__What needs to be done__
Work through the data below and copy out every line where "Sidelink" is found.

__Data__

=-=-=

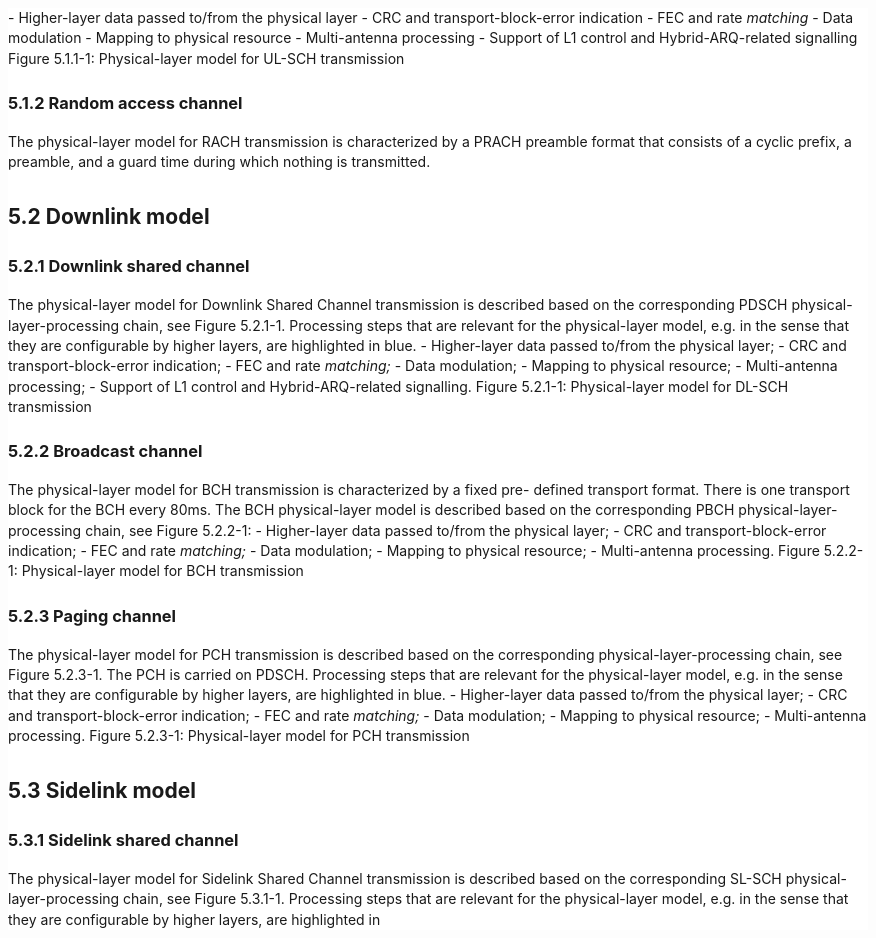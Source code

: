 \- Higher-layer data passed to/from the physical layer
\- CRC and transport-block-error indication
\- FEC and rate _matching_
\- Data modulation
\- Mapping to physical resource
\- Multi-antenna processing
\- Support of L1 control and Hybrid-ARQ-related signalling
Figure 5.1.1-1: Physical-layer model for UL-SCH transmission
### 5.1.2 Random access channel
The physical-layer model for RACH transmission is characterized by a PRACH
preamble format that consists of a cyclic prefix, a preamble, and a guard time
during which nothing is transmitted.
## 5.2 Downlink model
### 5.2.1 Downlink shared channel
The physical-layer model for Downlink Shared Channel transmission is described
based on the corresponding PDSCH physical-layer-processing chain, see Figure
5.2.1-1. Processing steps that are relevant for the physical-layer model, e.g.
in the sense that they are configurable by higher layers, are highlighted in
blue.
\- Higher-layer data passed to/from the physical layer;
\- CRC and transport-block-error indication;
\- FEC and rate _matching;_
\- Data modulation;
\- Mapping to physical resource;
\- Multi-antenna processing;
\- Support of L1 control and Hybrid-ARQ-related signalling.
Figure 5.2.1-1: Physical-layer model for DL-SCH transmission
### 5.2.2 Broadcast channel
The physical-layer model for BCH transmission is characterized by a fixed pre-
defined transport format. There is one transport block for the BCH every 80ms.
The BCH physical-layer model is described based on the corresponding PBCH
physical-layer-processing chain, see Figure 5.2.2-1:
\- Higher-layer data passed to/from the physical layer;
\- CRC and transport-block-error indication;
\- FEC and rate _matching;_
\- Data modulation;
\- Mapping to physical resource;
\- Multi-antenna processing.
Figure 5.2.2-1: Physical-layer model for BCH transmission
### 5.2.3 Paging channel
The physical-layer model for PCH transmission is described based on the
corresponding physical-layer-processing chain, see Figure 5.2.3-1. The PCH is
carried on PDSCH. Processing steps that are relevant for the physical-layer
model, e.g. in the sense that they are configurable by higher layers, are
highlighted in blue.
\- Higher-layer data passed to/from the physical layer;
\- CRC and transport-block-error indication;
\- FEC and rate _matching;_
\- Data modulation;
\- Mapping to physical resource;
\- Multi-antenna processing.
Figure 5.2.3-1: Physical-layer model for PCH transmission
## 5.3 Sidelink model
### 5.3.1 Sidelink shared channel
The physical-layer model for Sidelink Shared Channel transmission is described
based on the corresponding SL-SCH physical-layer-processing chain, see Figure
5.3.1-1. Processing steps that are relevant for the physical-layer model, e.g.
in the sense that they are configurable by higher layers, are highlighted in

=-=-=

__Solution to this exercise__
## 5.3 Sidelink model
### 5.3.1 Sidelink shared channel
The physical-layer model for Sidelink Shared Channel transmission is described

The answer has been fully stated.